------ Records for this exercise ------
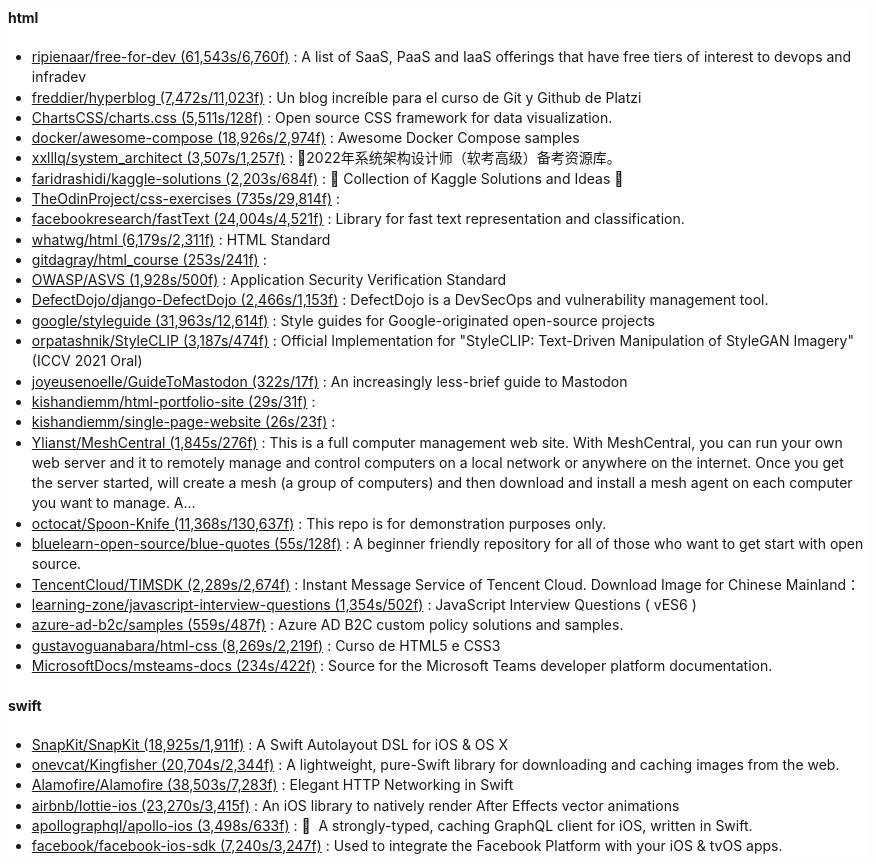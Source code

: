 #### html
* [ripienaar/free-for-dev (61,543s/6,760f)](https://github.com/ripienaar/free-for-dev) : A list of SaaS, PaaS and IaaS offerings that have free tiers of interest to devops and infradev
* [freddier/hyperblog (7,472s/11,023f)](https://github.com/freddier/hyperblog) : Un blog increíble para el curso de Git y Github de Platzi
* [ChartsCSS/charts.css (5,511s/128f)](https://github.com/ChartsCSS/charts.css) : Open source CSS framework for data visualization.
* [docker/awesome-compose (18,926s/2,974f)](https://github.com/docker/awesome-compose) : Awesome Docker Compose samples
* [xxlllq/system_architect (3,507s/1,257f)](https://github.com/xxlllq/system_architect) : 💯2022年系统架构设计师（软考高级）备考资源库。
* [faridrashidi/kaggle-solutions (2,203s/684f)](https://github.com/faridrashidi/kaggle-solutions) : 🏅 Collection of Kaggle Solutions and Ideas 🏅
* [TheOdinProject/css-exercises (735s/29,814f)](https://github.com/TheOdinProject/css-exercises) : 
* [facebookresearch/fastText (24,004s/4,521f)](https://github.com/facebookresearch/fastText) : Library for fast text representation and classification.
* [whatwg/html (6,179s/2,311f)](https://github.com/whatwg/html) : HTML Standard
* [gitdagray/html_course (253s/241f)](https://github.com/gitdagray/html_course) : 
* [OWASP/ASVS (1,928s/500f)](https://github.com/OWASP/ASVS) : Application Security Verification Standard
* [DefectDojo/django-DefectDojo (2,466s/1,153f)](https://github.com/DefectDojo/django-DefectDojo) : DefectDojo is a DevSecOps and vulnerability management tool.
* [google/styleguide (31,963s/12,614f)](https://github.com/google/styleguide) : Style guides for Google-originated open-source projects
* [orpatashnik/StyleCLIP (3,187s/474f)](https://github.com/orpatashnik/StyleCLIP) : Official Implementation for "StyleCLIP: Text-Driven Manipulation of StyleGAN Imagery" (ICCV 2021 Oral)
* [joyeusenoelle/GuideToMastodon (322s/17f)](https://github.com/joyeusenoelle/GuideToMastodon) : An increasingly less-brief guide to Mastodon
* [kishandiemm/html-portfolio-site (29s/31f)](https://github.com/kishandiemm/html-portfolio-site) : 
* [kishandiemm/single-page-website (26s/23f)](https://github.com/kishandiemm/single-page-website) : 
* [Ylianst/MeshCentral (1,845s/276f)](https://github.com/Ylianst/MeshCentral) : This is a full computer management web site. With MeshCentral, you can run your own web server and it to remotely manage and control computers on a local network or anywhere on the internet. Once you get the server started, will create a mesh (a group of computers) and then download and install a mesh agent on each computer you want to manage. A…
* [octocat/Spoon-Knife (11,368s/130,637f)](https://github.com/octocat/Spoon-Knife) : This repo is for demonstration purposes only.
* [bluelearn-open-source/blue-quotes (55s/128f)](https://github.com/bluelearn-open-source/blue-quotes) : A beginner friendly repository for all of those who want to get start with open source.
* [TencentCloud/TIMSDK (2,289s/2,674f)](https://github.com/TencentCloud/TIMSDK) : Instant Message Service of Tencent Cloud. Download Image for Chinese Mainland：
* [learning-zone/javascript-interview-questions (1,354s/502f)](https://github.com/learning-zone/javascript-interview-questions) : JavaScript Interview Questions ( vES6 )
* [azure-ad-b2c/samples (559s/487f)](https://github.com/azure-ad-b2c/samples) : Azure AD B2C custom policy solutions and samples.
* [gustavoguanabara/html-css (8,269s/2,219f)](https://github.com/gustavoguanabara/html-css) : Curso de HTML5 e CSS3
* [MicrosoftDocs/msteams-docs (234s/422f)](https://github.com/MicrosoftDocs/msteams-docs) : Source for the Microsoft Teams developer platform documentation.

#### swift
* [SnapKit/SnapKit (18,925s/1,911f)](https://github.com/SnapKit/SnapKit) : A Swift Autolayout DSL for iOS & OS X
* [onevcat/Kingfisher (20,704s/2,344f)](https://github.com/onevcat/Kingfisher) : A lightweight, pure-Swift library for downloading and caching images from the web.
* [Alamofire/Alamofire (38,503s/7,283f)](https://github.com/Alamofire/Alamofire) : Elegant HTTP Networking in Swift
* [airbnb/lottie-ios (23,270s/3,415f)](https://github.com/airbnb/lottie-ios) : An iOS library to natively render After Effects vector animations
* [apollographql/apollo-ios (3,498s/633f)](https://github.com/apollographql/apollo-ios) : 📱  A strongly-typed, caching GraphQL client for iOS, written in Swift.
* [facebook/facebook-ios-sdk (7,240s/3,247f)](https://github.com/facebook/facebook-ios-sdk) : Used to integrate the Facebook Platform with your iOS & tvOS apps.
------
The answer is the run of lines above from the line containing "to manage. A…" through the line containing "with open source.", copied exactly and alone.

* [Ylianst/MeshCentral (1,845s/276f)](https://github.com/Ylianst/MeshCentral) : This is a full computer management web site. With MeshCentral, you can run your own web server and it to remotely manage and control computers on a local network or anywhere on the internet. Once you get the server started, will create a mesh (a group of computers) and then download and install a mesh agent on each computer you want to manage. A…
* [octocat/Spoon-Knife (11,368s/130,637f)](https://github.com/octocat/Spoon-Knife) : This repo is for demonstration purposes only.
* [bluelearn-open-source/blue-quotes (55s/128f)](https://github.com/bluelearn-open-source/blue-quotes) : A beginner friendly repository for all of those who want to get start with open source.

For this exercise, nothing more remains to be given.